INSTRUCTIONS TO FOLLOW – Write out the records again exactly and exclude the pictures.

EXTRACTED ENTRIES –
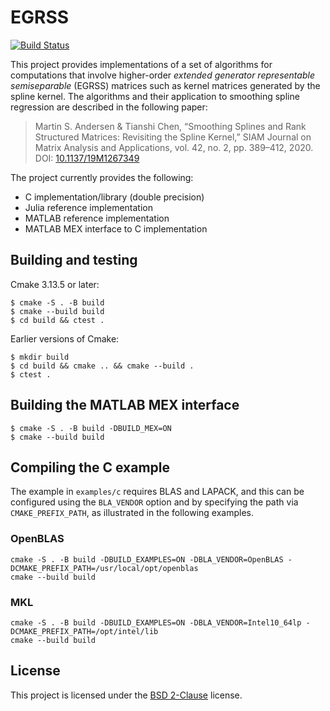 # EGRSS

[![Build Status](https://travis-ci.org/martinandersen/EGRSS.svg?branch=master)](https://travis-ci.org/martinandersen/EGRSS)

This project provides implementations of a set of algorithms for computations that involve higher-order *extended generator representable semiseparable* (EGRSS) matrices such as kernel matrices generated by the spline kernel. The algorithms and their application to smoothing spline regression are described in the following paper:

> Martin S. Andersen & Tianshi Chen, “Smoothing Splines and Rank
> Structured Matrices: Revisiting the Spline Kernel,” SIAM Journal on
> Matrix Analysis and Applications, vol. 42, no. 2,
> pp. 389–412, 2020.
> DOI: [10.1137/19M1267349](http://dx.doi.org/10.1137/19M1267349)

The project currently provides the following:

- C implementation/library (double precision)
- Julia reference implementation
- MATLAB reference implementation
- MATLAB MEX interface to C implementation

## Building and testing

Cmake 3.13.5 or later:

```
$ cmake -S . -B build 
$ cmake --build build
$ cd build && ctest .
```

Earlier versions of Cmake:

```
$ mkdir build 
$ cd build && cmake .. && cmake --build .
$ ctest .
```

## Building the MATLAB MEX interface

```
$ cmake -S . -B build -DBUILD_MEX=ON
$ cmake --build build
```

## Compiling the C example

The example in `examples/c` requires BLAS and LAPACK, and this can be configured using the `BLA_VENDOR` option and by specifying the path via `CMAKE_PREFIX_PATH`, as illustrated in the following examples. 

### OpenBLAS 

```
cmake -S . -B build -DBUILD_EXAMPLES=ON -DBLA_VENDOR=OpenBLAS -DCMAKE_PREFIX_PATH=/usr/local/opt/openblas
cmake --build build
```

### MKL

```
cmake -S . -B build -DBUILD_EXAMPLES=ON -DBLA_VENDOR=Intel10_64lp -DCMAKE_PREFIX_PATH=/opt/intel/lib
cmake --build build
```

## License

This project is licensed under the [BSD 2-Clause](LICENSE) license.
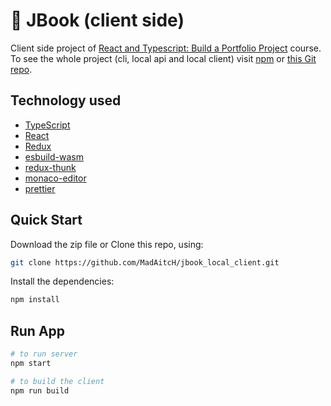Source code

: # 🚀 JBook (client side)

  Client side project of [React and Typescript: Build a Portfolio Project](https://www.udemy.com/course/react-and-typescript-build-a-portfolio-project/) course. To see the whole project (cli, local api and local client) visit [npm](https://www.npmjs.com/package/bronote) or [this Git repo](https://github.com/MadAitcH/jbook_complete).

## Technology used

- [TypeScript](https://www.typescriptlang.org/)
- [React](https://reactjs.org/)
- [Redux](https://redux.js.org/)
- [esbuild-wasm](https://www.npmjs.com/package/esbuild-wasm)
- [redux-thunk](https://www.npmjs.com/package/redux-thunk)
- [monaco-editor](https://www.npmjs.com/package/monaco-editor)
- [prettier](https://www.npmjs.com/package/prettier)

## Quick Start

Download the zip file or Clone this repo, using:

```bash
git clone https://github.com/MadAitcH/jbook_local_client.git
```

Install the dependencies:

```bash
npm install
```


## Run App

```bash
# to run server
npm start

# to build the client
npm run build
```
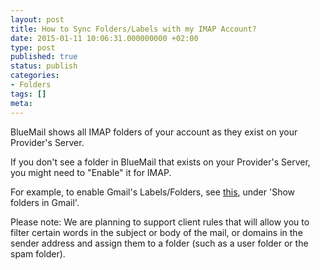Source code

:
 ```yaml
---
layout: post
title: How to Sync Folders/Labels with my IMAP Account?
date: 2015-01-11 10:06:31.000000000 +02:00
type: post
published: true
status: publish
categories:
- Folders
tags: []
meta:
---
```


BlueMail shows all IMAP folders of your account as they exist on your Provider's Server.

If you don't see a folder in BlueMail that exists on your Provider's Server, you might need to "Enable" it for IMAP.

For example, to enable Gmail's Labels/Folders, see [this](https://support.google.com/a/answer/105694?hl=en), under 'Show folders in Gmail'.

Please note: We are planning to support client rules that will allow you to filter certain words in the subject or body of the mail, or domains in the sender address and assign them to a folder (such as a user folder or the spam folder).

COMPLETED EXERCISE –
 # EGRSS

[![Build Status](https://travis-ci.org/martinandersen/EGRSS.svg?branch=master)](https://travis-ci.org/martinandersen/EGRSS)

This project provides implementations of a set of algorithms for computations that involve higher-order *extended generator representable semiseparable* (EGRSS) matrices such as kernel matrices generated by the spline kernel. The algorithms and their application to smoothing spline regression are described in the following paper:

> Martin S. Andersen & Tianshi Chen, “Smoothing Splines and Rank
> Structured Matrices: Revisiting the Spline Kernel,” SIAM Journal on
> Matrix Analysis and Applications, vol. 42, no. 2,
> pp. 389–412, 2020.
> DOI: [10.1137/19M1267349](http://dx.doi.org/10.1137/19M1267349)

The project currently provides the following:

- C implementation/library (double precision)
- Julia reference implementation
- MATLAB reference implementation
- MATLAB MEX interface to C implementation

## Building and testing

Cmake 3.13.5 or later:

```
$ cmake -S . -B build 
$ cmake --build build
$ cd build && ctest .
```

Earlier versions of Cmake:

```
$ mkdir build 
$ cd build && cmake .. && cmake --build .
$ ctest .
```

## Building the MATLAB MEX interface

```
$ cmake -S . -B build -DBUILD_MEX=ON
$ cmake --build build
```

## Compiling the C example

The example in `examples/c` requires BLAS and LAPACK, and this can be configured using the `BLA_VENDOR` option and by specifying the path via `CMAKE_PREFIX_PATH`, as illustrated in the following examples. 

### OpenBLAS 

```
cmake -S . -B build -DBUILD_EXAMPLES=ON -DBLA_VENDOR=OpenBLAS -DCMAKE_PREFIX_PATH=/usr/local/opt/openblas
cmake --build build
```

### MKL

```
cmake -S . -B build -DBUILD_EXAMPLES=ON -DBLA_VENDOR=Intel10_64lp -DCMAKE_PREFIX_PATH=/opt/intel/lib
cmake --build build
```

## License

This project is licensed under the [BSD 2-Clause](LICENSE) license.
Source code

: # 🚀 JBook (client side)

  Client side project of [React and Typescript: Build a Portfolio Project](https://www.udemy.com/course/react-and-typescript-build-a-portfolio-project/) course. To see the whole project (cli, local api and local client) visit [npm](https://www.npmjs.com/package/bronote) or [this Git repo](https://github.com/MadAitcH/jbook_complete).

## Technology used

- [TypeScript](https://www.typescriptlang.org/)
- [React](https://reactjs.org/)
- [Redux](https://redux.js.org/)
- [esbuild-wasm](https://www.npmjs.com/package/esbuild-wasm)
- [redux-thunk](https://www.npmjs.com/package/redux-thunk)
- [monaco-editor](https://www.npmjs.com/package/monaco-editor)
- [prettier](https://www.npmjs.com/package/prettier)

## Quick Start

Download the zip file or Clone this repo, using:

```bash
git clone https://github.com/MadAitcH/jbook_local_client.git
```

Install the dependencies:

```bash
npm install
```


## Run App

```bash
# to run server
npm start

# to build the client
npm run build
```
Source code

:
 ```yaml
---
layout: post
title: How to Sync Folders/Labels with my IMAP Account?
date: 2015-01-11 10:06:31.000000000 +02:00
type: post
published: true
status: publish
categories:
- Folders
tags: []
meta:
---
```


BlueMail shows all IMAP folders of your account as they exist on your Provider's Server.

If you don't see a folder in BlueMail that exists on your Provider's Server, you might need to "Enable" it for IMAP.

For example, to enable Gmail's Labels/Folders, see [this](https://support.google.com/a/answer/105694?hl=en), under 'Show folders in Gmail'.

Please note: We are planning to support client rules that will allow you to filter certain words in the subject or body of the mail, or domains in the sender address and assign them to a folder (such as a user folder or the spam folder).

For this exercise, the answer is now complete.